Two weeks ago, an article was published online in the inaugural issue of the new journal Nature Ecology & Evolution entitled “Experimental test and refutation of a classic case of molecular adaptation in Drosophila melanogaster“. As the title suggests, the article soundly refutes a classic example of molecular adaption that was first established in a seminal paper by McDonald and Kreitman in 1991.
As expected, creationists and ID proponents have rushed to the scene, crowing about this “failure” of the theory of evolution. Instead of doing novel research themselves, they’re content to sit on the sidelines and wait patiently for scientists to publish something that they can wave around as though it vaguely supports their ideas or present problems for evolution.
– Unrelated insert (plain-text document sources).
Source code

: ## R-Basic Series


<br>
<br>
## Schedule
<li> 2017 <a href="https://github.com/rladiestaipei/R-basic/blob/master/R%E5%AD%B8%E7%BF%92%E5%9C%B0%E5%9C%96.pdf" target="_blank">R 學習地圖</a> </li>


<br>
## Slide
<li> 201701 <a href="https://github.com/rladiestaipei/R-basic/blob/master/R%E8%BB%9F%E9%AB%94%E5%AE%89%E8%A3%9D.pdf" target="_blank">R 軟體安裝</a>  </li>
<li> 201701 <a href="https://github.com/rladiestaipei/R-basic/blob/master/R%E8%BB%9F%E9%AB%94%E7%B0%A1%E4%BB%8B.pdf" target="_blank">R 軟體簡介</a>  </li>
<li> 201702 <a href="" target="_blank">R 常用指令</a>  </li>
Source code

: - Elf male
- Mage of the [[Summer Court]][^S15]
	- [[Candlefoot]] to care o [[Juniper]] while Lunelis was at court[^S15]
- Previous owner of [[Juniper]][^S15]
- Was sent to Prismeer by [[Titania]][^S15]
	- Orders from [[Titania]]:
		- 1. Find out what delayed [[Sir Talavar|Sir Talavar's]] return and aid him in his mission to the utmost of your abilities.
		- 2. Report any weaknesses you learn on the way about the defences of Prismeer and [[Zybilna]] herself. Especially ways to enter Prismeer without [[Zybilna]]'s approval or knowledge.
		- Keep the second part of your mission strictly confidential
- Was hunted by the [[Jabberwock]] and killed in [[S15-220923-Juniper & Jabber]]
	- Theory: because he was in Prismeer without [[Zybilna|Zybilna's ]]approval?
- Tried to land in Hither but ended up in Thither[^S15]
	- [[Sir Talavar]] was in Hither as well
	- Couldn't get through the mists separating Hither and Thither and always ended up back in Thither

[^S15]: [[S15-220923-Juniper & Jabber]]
Let’s take a look at what was actually refuted, and see just how desperate the science-deniers really are in promoting this article.
The case of molecular adaptation in question is the adaptation of the Adh gene in a species of fruit fly (D. melanogaster) to improve the catalytic power of the ADH (Alcohol Dehydrogenase) enzyme and therefore caused the flies to have an increased alcohol tolerance. D. melanogaster resides in an ethanol-rich niche, feeding on fermenting (rotting) fruit, while closely related species do not. In 1991, John McDonald and Martin Kreitman of Princeton University published a paper testing the hypothesis that the Ahd gene had undergone adaptive evolution in the D. melanogaster lineage relative to its sister species. The test they implemented has since become known as the McDonald-Kreitman (MK) test, and forms the basis of a lot of studies inferring adaptive molecular evolution.
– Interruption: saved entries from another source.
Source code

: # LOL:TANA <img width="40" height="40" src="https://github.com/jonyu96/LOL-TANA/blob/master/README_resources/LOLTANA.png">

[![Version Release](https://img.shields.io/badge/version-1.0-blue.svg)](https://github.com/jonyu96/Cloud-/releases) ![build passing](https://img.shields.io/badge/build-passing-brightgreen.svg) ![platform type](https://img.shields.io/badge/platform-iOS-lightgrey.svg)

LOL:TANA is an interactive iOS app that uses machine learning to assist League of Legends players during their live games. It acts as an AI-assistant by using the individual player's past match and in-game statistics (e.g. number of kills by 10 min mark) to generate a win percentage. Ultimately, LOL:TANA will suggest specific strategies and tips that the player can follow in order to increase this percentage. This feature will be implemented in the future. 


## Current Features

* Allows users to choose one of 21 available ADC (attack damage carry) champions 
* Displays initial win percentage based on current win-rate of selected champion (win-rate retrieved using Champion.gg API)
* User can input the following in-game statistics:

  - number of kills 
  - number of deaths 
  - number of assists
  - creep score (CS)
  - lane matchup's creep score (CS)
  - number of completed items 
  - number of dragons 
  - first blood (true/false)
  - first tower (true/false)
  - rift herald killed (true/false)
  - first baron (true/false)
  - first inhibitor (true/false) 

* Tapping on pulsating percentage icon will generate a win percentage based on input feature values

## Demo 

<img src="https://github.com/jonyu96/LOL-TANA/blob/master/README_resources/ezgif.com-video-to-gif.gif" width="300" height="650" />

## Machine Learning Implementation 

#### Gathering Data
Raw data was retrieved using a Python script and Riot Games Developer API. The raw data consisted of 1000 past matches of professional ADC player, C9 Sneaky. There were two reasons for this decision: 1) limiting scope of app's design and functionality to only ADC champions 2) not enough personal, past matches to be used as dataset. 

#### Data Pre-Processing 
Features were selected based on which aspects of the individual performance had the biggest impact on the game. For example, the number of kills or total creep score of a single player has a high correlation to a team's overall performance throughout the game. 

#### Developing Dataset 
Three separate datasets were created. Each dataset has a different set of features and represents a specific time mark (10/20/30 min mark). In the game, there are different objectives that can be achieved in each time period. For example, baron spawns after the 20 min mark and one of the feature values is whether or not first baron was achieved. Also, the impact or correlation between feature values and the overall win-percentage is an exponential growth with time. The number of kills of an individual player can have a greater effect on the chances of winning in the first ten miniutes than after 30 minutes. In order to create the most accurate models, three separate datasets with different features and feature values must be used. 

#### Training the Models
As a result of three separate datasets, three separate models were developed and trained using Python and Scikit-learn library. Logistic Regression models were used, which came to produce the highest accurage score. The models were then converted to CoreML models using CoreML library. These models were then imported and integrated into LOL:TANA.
Without going into all the details, the test requires sequence information from multiple individuals from least two species, in order to gather data about the number of nucleotide substitutions that are polymorphic (vary within the species) and that are fixed (only vary between species, not within them), and how many of these are synonymous (don’t change the encoded amino acid) and non-synonymous (do change the amino acid). The test compares the ratio of non-synonymous and synonymous fixed nucleotide differences (dN/dS) to the ratio of non-synonymous and synonymous polymorphic nucleotide differences (pN/pS) . If the dN/dS ratio is significantly larger than the pN/pS ratio, this represents a departure from neutrality and therefore can represent the signature of adaptive molecular evolution.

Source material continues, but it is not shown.